▶ [Data extract]
◆ ◆ ◆ ◆

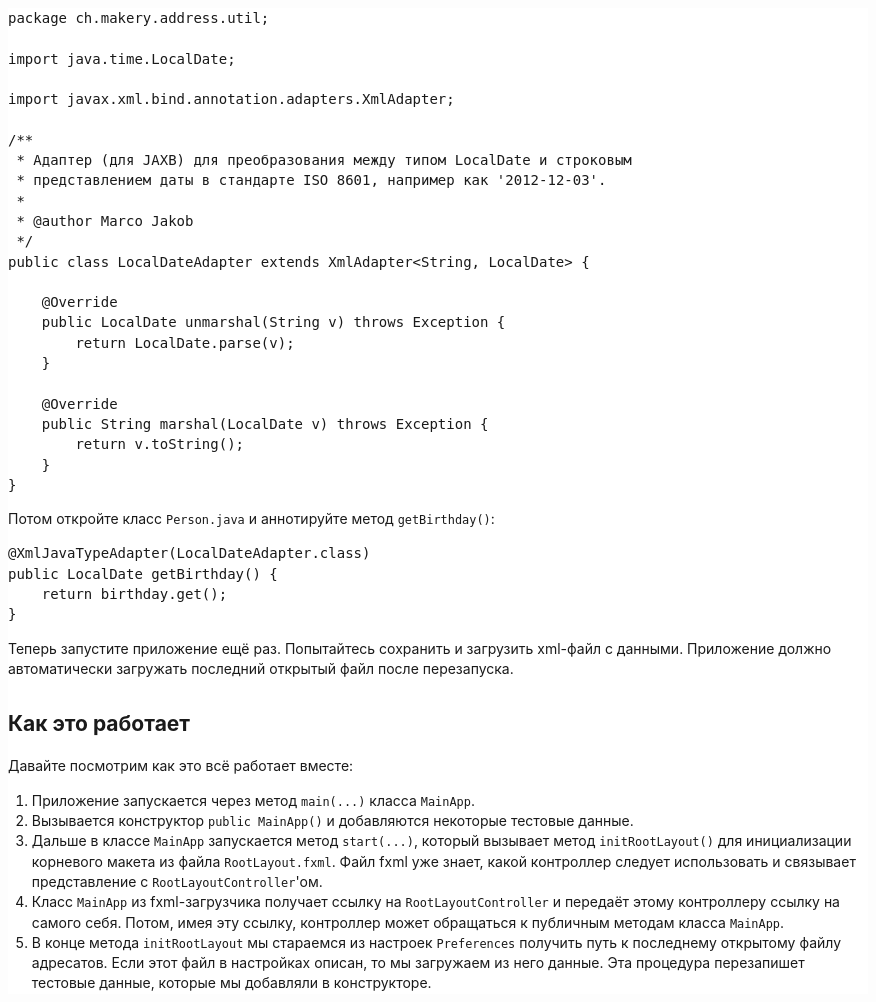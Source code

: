 <pre class="prettyprint lang-java">
package ch.makery.address.util;

import java.time.LocalDate;

import javax.xml.bind.annotation.adapters.XmlAdapter;

/**
 * Адаптер (для JAXB) для преобразования между типом LocalDate и строковым
 * представлением даты в стандарте ISO 8601, например как '2012-12-03'.
 * 
 * @author Marco Jakob
 */
public class LocalDateAdapter extends XmlAdapter&lt;String, LocalDate> {

    @Override
    public LocalDate unmarshal(String v) throws Exception {
        return LocalDate.parse(v);
    }

    @Override
    public String marshal(LocalDate v) throws Exception {
        return v.toString();
    }
}
</pre>


Потом откройте класс `Person.java` и аннотируйте метод `getBirthday()`:

<pre class="prettyprint lang-java">
@XmlJavaTypeAdapter(LocalDateAdapter.class)
public LocalDate getBirthday() {
    return birthday.get();
}
</pre>

Теперь запустите приложение ещё раз. Попытайтесь сохранить и загрузить xml-файл с данными. Приложение должно автоматически загружать последний открытый файл после перезапуска.



## Как это работает


Давайте посмотрим как это всё работает вместе:

1. Приложение запускается через метод `main(...)` класса `MainApp`.
2. Вызывается конструктор `public MainApp()` и добавляются некоторые тестовые данные.
3. Дальше в классе `MainApp` запускается метод `start(...)`, который вызывает метод `initRootLayout()` для инициализации корневого макета из файла `RootLayout.fxml`. Файл fxml уже знает, какой контроллер следует использовать и связывает представление с `RootLayoutController`'ом.
4. Класс `MainApp` из fxml-загрузчика получает ссылку на `RootLayoutController` и передаёт этому контроллеру ссылку на самого себя. Потом, имея эту ссылку, контроллер может обращаться к публичным методам класса `MainApp`.
5. В конце метода `initRootLayout` мы стараемся из настроек `Preferences` получить путь к последнему открытому файлу адресатов. Если этот файл в настройках описан, то мы загружаем из него данные. Эта процедура перезапишет тестовые данные, которые мы добавляли в конструкторе.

◆ ◆ ◆ ◆

▶ [What you have to do]
Look through the entries and return every line where "LocalDateAdapter" appears.

▶ [Answer area]
public class LocalDateAdapter extends XmlAdapter&lt;String, LocalDate> {
@XmlJavaTypeAdapter(LocalDateAdapter.class)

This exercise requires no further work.